Interessant ist Grönland für die Vereinigten Staaten aber nicht nur wegen seiner Bodenschätze. Mit einer Eingliederung hätten die Vereinigten Staaten auch einen viel größeren Zugang zum Nordpolarmeer, der sich bisher lediglich auf die vor Alaska liegenden Seezonen beschränkt. In der Arktis-Strategie der US-Regierung wird das Gebiet als „strategisch wichtige Region“ beschrieben. In die gleiche Richtung sei auch Trumps Rhetorik gegenüber Kanada zu deuten, sind sich politische Beobachter einig. Trump dürfte darauf abzielen, die US-Grenze weiter nach Osten zu verschieben, um Russland und China einzudämmen und die Europäer zu kontrollieren, erklärt der Politologe Heinz Gärtner.
Russland hatte mit vielen Ländern bilaterale Abkommen. Jetzt erleben wir ein Wettrüsten in der Arktis.
Politologe Heinz Gärtner
Bild: krone.tv
Russland und China wollen Kontrolle über Handelswege
Russland ist der größte geopolitische Player in der Arktis. Wladimir Putin erhob 2023 Anspruch auf weitere 1,2 Millionen Quadratkilometer in der Region. Rund die Hälfte des arktischen Territoriums gehört bereits zu Russland. Moskau baute seine Militärpräsenz in der Arktis in den vergangenen Jahren im Hinblick auf den Ukraine-Krieg und die NATO-Beitritte Schwedens und Finnlands aus. Alte Sowjetstützpunkte und Flugplätze wurden reaktiviert. Der Kreml investierte zudem in riesige Industrieprojekte, wie schwimmende Kernkraftwerke oder im Permafrost verankerte Gasverarbeitungsanlagen. Russland verfügt zudem über die größte Eisbrecherflotte der Welt. Dazu zählen gigantische Schiffe mit Nuklearantrieb: Ein Mittel zur Kontrolle des Schiffsverkehrs im Nordpolarmeer.

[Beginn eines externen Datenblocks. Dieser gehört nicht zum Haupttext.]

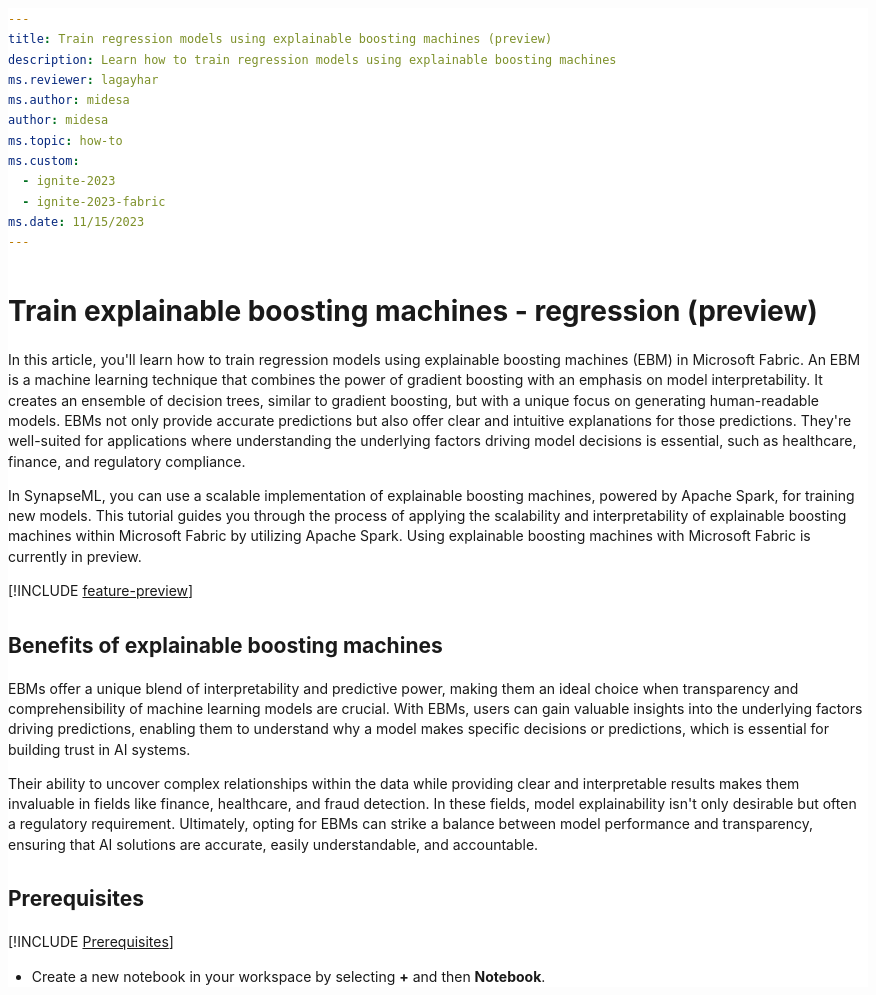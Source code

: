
 ```yaml
---
title: Train regression models using explainable boosting machines (preview)
description: Learn how to train regression models using explainable boosting machines
ms.reviewer: lagayhar
ms.author: midesa
author: midesa
ms.topic: how-to
ms.custom:
  - ignite-2023
  - ignite-2023-fabric
ms.date: 11/15/2023
---
```


# Train explainable boosting machines - regression (preview)

In this article, you'll learn how to train regression models using explainable boosting machines (EBM) in Microsoft Fabric. An EBM is a machine learning technique that combines the power of gradient boosting with an emphasis on model interpretability. It creates an ensemble of decision trees, similar to gradient boosting, but with a unique focus on generating human-readable models. EBMs not only provide accurate predictions but also offer clear and intuitive explanations for those predictions. They're well-suited for applications where understanding the underlying factors driving model decisions is essential, such as healthcare, finance, and regulatory compliance.

In SynapseML, you can use a scalable implementation of explainable boosting machines, powered by Apache Spark, for training new models. This tutorial guides you through the process of applying the scalability and interpretability of explainable boosting machines within Microsoft Fabric by utilizing Apache Spark. Using explainable boosting machines with Microsoft Fabric is currently in preview.

[!INCLUDE [feature-preview](../includes/feature-preview-note.md)]

## Benefits of explainable boosting machines

 EBMs offer a unique blend of interpretability and predictive power, making them an ideal choice when transparency and comprehensibility of machine learning models are crucial. With EBMs, users can gain valuable insights into the underlying factors driving predictions, enabling them to understand why a model makes specific decisions or predictions, which is essential for building trust in AI systems.

Their ability to uncover complex relationships within the data while providing clear and interpretable results makes them invaluable in fields like finance, healthcare, and fraud detection. In these fields, model explainability isn't only desirable but often a regulatory requirement. Ultimately, opting for EBMs can strike a balance between model performance and transparency, ensuring that AI solutions are accurate, easily understandable, and accountable.

## Prerequisites

[!INCLUDE [Prerequisites](includes/prerequisites.md)]

* Create a new notebook in your workspace by selecting **+** and then **Notebook**.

Unterstützt wird Russland beim Ausbau seiner Vormachtstellung von China. Die US-Regierung bezeichnet das Land als „wichtigen Geldgeber für die russische Energieausbeutung in der Arktis“. Beide Länder kooperieren in der Region aber auch militärisch, wie gemeinsame Übungen vor der Küste Alaskas gezeigt haben. China investierte in den vergangenen Jahren viel Geld in die Erforschung der Polargebiete. Die russisch-chinesische Zusammenarbeit sei aber nicht konfliktlos, erklärte Gärtner. Etwa im Hinblick auf eine „polare Seidenstraße“. Für beide Atommächte stehe die Kontrolle von Handelsrouten, wie der Nordwestpassage, aber im Mittelpunkt.
Experte: „Erleben ein Wettrüsten in der Arktis“
Dem gegenüber stehen die verbliebenen Arktis-Anrainer Kanada, Norwegen, Island und Grönland (Dänemark), die – wie die USA – ausnahmslos der NATO angehören. Die Seegrenzen zwischen den jeweiligen Zonen sind in vielen Fällen nicht eindeutig, einige Gebiete sind nach wie vor umstritten. Spätestens seit dem Austritt Russlands aus dem Arktischen Rat nach dem Beginn der „militärischen Spezialoperation“, nahmen die Spannungen zu. „Bis 2022 war es keine Konfrontation. Russland hatte mit vielen Ländern bilaterale Abkommen. Jetzt erleben wir ein Wettrüsten in der Arktis“, erläuterte Gärtner. Die Arktis sei zu einer „russischen Priorität“ geworden.
Vor allem aus wirtschaftlicher Sicht ist die Kontrolle über die Arktis erstrebenswert. Ist das Eis im Nordpolarmeer erst einmal weitgehend geschmolzen, werden bisher schwer zugängliche Seewege wie die Nordwestpassage über weite Teile des Jahres schiffbar. Bestehende Seewege über Nadelöhre wie den Panama- oder Suezkanal könnte das massiv verkürzen und weniger wichtig machen. Die Kontrolle über die Passagen ist sowohl für Russland und China, als auch für die USA ein lukratives Geschäft.